Pose (308 keypoints)¶

Top-down 2D pose estimation with 308 keypoints: 274 face points + body + hands + feet.

Uses the DETR-ResNet-101-DC5 person detector for bbox proposals, then Sapiens2 pose heads per crop.

Signature¶

sapiens_pose(
    input_path:     str,
    output_dir:     str,
    model_size:     str   = "0.4b",
    device:         str   = "cuda:0",
    kpt_thres:      float = 0.3,
    line_thickness: int   = 2,
    radius:         int   = 3,
) -> dict

Requirements¶

You need two checkpoints for this tool:

$SAPIENS_CHECKPOINT_ROOT/pose/sapiens2_<size>_pose.safetensors
$SAPIENS_CHECKPOINT_ROOT/detector/detr-resnet-101-dc5/ (HuggingFace model dir)

Run sapiens_info() to confirm both are present:

result = sapiens_info()
# check result["content"][1]["json"]
info = result["content"][1]["json"]
assert "pose" in info["available"]
assert info["detector_present"]

Download the detector:

huggingface-cli download facebook/detr-resnet-101-dc5 \
    --local-dir $SAPIENS_CHECKPOINT_ROOT/detector/detr-resnet-101-dc5

Example¶

from strands_sapiens import sapiens_pose

sapiens_pose(
    input_path="dance.jpg",
    output_dir="out/",
    model_size="0.4b",
    kpt_thres=0.3,
)

Output per image:

out/dance.jpg - skeleton + keypoints overlay
out/dance.json - structured detections

Example JSON shape (may vary slightly by upstream version):

{
  "instances": [
    {
      "bbox":      [x1, y1, x2, y2],
      "score":     0.97,
      "keypoints": [[x, y], ...],        // 308 points
      "keypoint_scores": [0.91, ...]      // 308 confidences
    }
  ]
}

Compatibility strategy¶

sapiens_pose tries three integration paths in order, so it keeps working across upstream Sapiens2 refactors:

sapiens.pose.inference.Inferencer (high-level API).
sapiens.pose.models.init_pose_model + PoseVisualizer.
If neither works, returns an error pointing you at the upstream shell script with the correct paths.

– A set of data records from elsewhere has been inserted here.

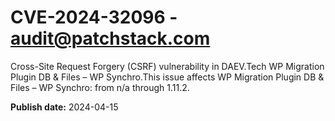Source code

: # CVE-2024-32096 - audit@patchstack.com

Cross-Site Request Forgery (CSRF) vulnerability in DAEV.Tech WP Migration Plugin DB & Files – WP Synchro.This issue affects WP Migration Plugin DB & Files – WP Synchro: from n/a through 1.11.2.



**Publish date:** 2024-04-15
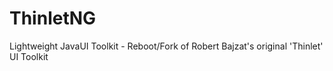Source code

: # ThinletNG
Lightweight JavaUI Toolkit - Reboot/Fork of Robert Bajzat's original 'Thinlet' UI Toolkit
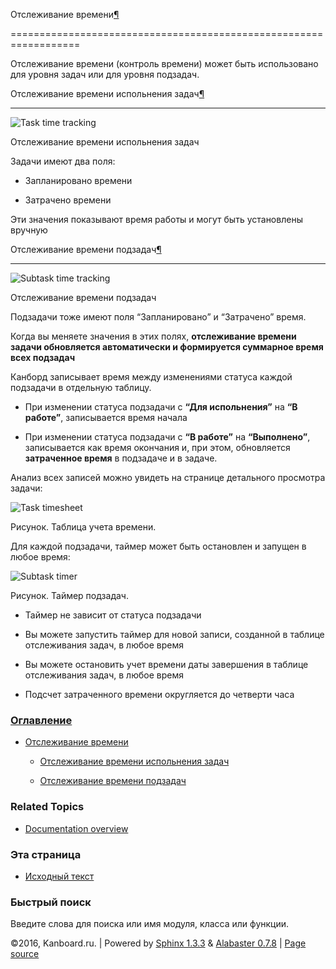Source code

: Отслеживание времени[¶](#time-tracking "Ссылка на этот заголовок")

==================================================================



Отслеживание времени (контроль времени) может быть использовано для уровня задач или для уровня подзадач.



Отслеживание времени испольнения задач[¶](#task-time-tracking "Ссылка на этот заголовок")

-----------------------------------------------------------------------------------------



![Task time tracking](https://kanboard.net/screenshots/documentation/task-time-tracking.png)



Отслеживание времени испольнения задач



Задачи имеют два поля:



-   Запланировано времени



-   Затрачено времени



Эти значения показывают время работы и могут быть установлены вручную



Отслеживание времени подзадач[¶](#subtask-time-tracking "Ссылка на этот заголовок")

-----------------------------------------------------------------------------------



![Subtask time tracking](https://kanboard.net/screenshots/documentation/subtask-time-tracking.png)



Отслеживание времени подзадач



Подзадачи тоже имеют поля “Запланировано” и “Затрачено” время.



Когда вы меняете значения в этих полях, **отслеживание времени задачи обновляется автоматически и формируется суммарное время всех подзадач**



Канборд записывает время между изменениями статуса каждой подзадачи в отдельную таблицу.



-   При изменении статуса подзадачи с **“Для испольнения”** на **“В работе”**, записывается время начала



-   При изменении статуса подзадачи с **“В работе”** на **“Выполнено”**, записывается как время окончания и, при этом, обновляется **затраченное время** в подзадаче и в задаче.



Анализ всех записей можно увидеть на странице детального просмотра задачи:



![Task timesheet](https://kanboard.net/screenshots/documentation/task-timesheet.png)



Рисунок. Таблица учета времени.



Для каждой подзадачи, таймер может быть остановлен и запущен в любое время:



![Subtask timer](https://kanboard.net/screenshots/documentation/subtask-timer.png)



Рисунок. Таймер подзадач.



-   Таймер не зависит от статуса подзадачи



-   Вы можете запустить таймер для новой записи, созданной в таблице отслеживания задач, в любое время



-   Вы можете остановить учет времени даты завершения в таблице отслеживания задач, в любое время



-   Подсчет затраченного времени округляется до четверти часа



### [Оглавление](index.markdown)



-   [Отслеживание времени](#)

    -   [Отслеживание времени испольнения задач](#task-time-tracking)

    -   [Отслеживание времени подзадач](#subtask-time-tracking)



### Related Topics



-   [Documentation overview](index.markdown)



### Эта страница



-   [Исходный текст](_sources/time-tracking.txt)



### Быстрый поиск



Введите слова для поиска или имя модуля, класса или функции.



©2016, Kanboard.ru. | Powered by [Sphinx 1.3.3](http://sphinx-doc.org/) & [Alabaster 0.7.8](https://github.com/bitprophet/alabaster) | [Page source](_sources/time-tracking.txt)

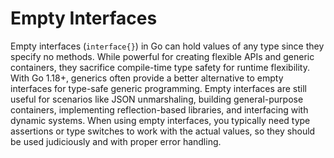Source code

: # Empty Interfaces

Empty interfaces (`interface{}`) in Go can hold values of any type since they specify no methods. While powerful for creating flexible APIs and generic containers, they sacrifice compile-time type safety for runtime flexibility. With Go 1.18+, generics often provide a better alternative to empty interfaces for type-safe generic programming. Empty interfaces are still useful for scenarios like JSON unmarshaling, building general-purpose containers, implementing reflection-based libraries, and interfacing with dynamic systems. When using empty interfaces, you typically need type assertions or type switches to work with the actual values, so they should be used judiciously and with proper error handling.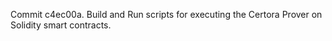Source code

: Commit c4ec00a.                    Build and Run scripts for executing the Certora Prover on Solidity smart contracts.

You can see which path ran from the response "api" field.

Tips¶

kpt_thres: lower it (0.1–0.2) if you're post-processing; raise to 0.5+ for crisp overlays.
Face-only use: the 274 face keypoints form a dense landmark grid - useful for head-pose tracking, gaze, expression.
Performance: RTMDet-m dominates latency for small crops; consider running detection once per video frame and pose across frames.

Segmentation → - combine seg + pose for per-limb attention.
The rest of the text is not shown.